1982 | Rock
Spotify | Amazon
"The king called up his jet fighters, he said you better earn your pay. -- Drop your bombs between the minarets, down the Casbah way. -- As soon as the Sharif, was Chauffeured outta there. -- The jet pilots tuned to, the cockpit radio blare. -- As soon as the Sharif was out of their hair, the jet pilots wailed."
- Hit #8 on the Billboard Hot 100.
- In the music video guitarist Mick Jones face is covered because he was "in a mood." He was becoming increasingingly dissatisfied with the band at that time.
- Armed Forces Radio broadcast it as the first song on it's service during Operation Desert Storm.
- Clearchannel put the song on a list of inappropriate songs for post 9/11 play.
THE HOT TAKES
So, here's a new take on rebellious music. Rather than "rising up" and "fighting for our rights," and "resisting until the end of time" and all that, here's a song about playing your music no matter what anyone else says. Shareef, an Arab title for leaders, is used here to show that even when those in power have banned your music, you should get your jam on anyway if you damn well want to. I also enjoy that the music is portrayed as infectious: the music spreads even into the temple crowd, in some ways subverting the totalitarian nature of the regime. I read that this song was about Iran in particular, but I'm not sure if that's true or not. Regardless of location, we can all dance a bit to spite the elites, can't we?
The Clash is probably my favorite punk band. They were able to hit the mainstream while also maintaining their anti-authoritarian message. They also had a level of musicality that is missing in much of punk. This song was a staple of my childhood and I’ve loved it ever since. It maintains it’s punk roots while also taking hold of an infectious pop sound. Inspired by floggings that took place in Iran for people listening to western music, this song tells a fantastical story of the people resisting that edict by continuing to listen. It illustrates the absolute uselessness of authoritarianism. Even in one of the most authoritarian regimes with legal, religious, and societal control, people find a way to live their lives around the laws. You can never legislate the perfect utopia, religious or otherwise. All you do is incentivize people to figure out how to break them. If you really believe your ideas are good then they deserve to be treated seriously and ethically.
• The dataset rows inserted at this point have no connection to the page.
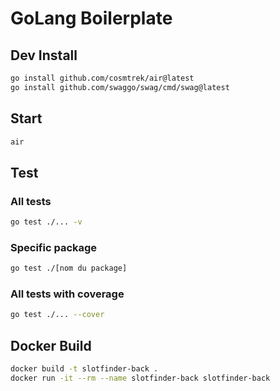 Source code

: # GoLang Boilerplate

## Dev Install

```bash
go install github.com/cosmtrek/air@latest
go install github.com/swaggo/swag/cmd/swag@latest
```

## Start

```bash
air
```

## Test

### All tests

```bash
go test ./... -v
```

### Specific package

```bash
go test ./[nom du package]
```

### All tests with coverage

```bash
go test ./... --cover
```

## Docker Build

```bash
docker build -t slotfinder-back .
docker run -it --rm --name slotfinder-back slotfinder-back
```
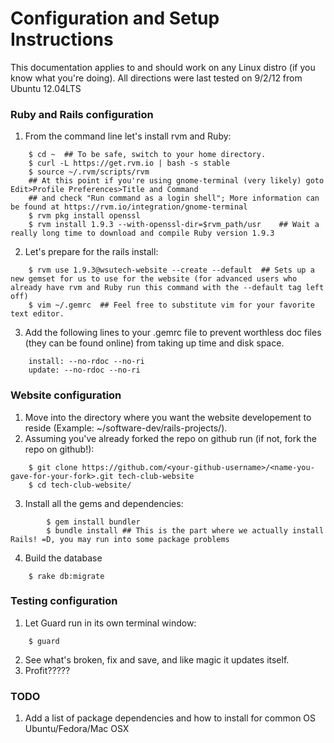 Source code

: # Configuration and Setup Instructions
This documentation applies to and should work on any Linux distro (if you know what you're doing).
All directions were last tested on 9/2/12 from Ubuntu 12.04LTS

### Ruby and Rails configuration
1. From the command line let's install rvm and Ruby:
```shell
	$ cd ~	## To be safe, switch to your home directory.
	$ curl -L https://get.rvm.io | bash -s stable
	$ source ~/.rvm/scripts/rvm
	## At this point if you're using gnome-terminal (very likely) goto Edit>Profile Preferences>Title and Command
	## and check "Run command as a login shell"; More information can be found at https://rvm.io/integration/gnome-terminal
	$ rvm pkg install openssl
	$ rvm install 1.9.3 --with-openssl-dir=$rvm_path/usr	## Wait a really long time to download and compile Ruby version 1.9.3
```

2. Let's prepare for the rails install:
```shell
	$ rvm use 1.9.3@wsutech-website --create --default	## Sets up a new gemset for us to use for the website (for advanced users who already have rvm and Ruby run this command with the --default tag left off)
	$ vim ~/.gemrc 	## Feel free to substitute vim for your favorite text editor.
```

3. Add the following lines to your .gemrc file to prevent worthless doc files (they can be found online) from taking up time and disk space.
```shell
	install: --no-rdoc --no-ri
	update: --no-rdoc --no-ri
```

### Website configuration
1. Move into the directory where you want the website developement to reside (Example: ~/software-dev/rails-projects/).
2. Assuming you've already forked the repo on github run (if not, fork the repo on github!):
```shell
	$ git clone https://github.com/<your-github-username>/<name-you-gave-for-your-fork>.git tech-club-website
	$ cd tech-club-website/
```
3. Install all the gems and dependencies:
```shell
        $ gem install bundler 
        $ bundle install ## This is the part where we actually install Rails! =D, you may run into some package problems
```

4. Build the database	
```shell
	$ rake db:migrate
```

### Testing configuration
1. Let Guard run in its own terminal window:
```shell
	$ guard
```

2. See what's broken, fix and save, and like magic it updates itself.
3. Profit?????


### TODO
1. Add a list of package dependencies and how to install for common OS Ubuntu/Fedora/Mac OSX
If you can't gain people's consent by appealing to their own self interest, then maybe your ideas aren't very good.
It's weird to me that The Clash is considered punk...or that most of that 70's/80's stuff is considered punk. It makes a little more sense when you see them getting into the political weeds like in this number. This incredibly danceable number...seriously this is punk? Anyway, this song has always fascinated me because I was never quite certain what it was getting at? There''s a degree to which i just always thought it was low key racist against semitic people. The characitures are strong enough in the video for sure. I think the real take away is how intertwined global geopolitics is. One big cluster****. For a nation founded on not getting into entangling alliances we really went out of our way to up the ante on them.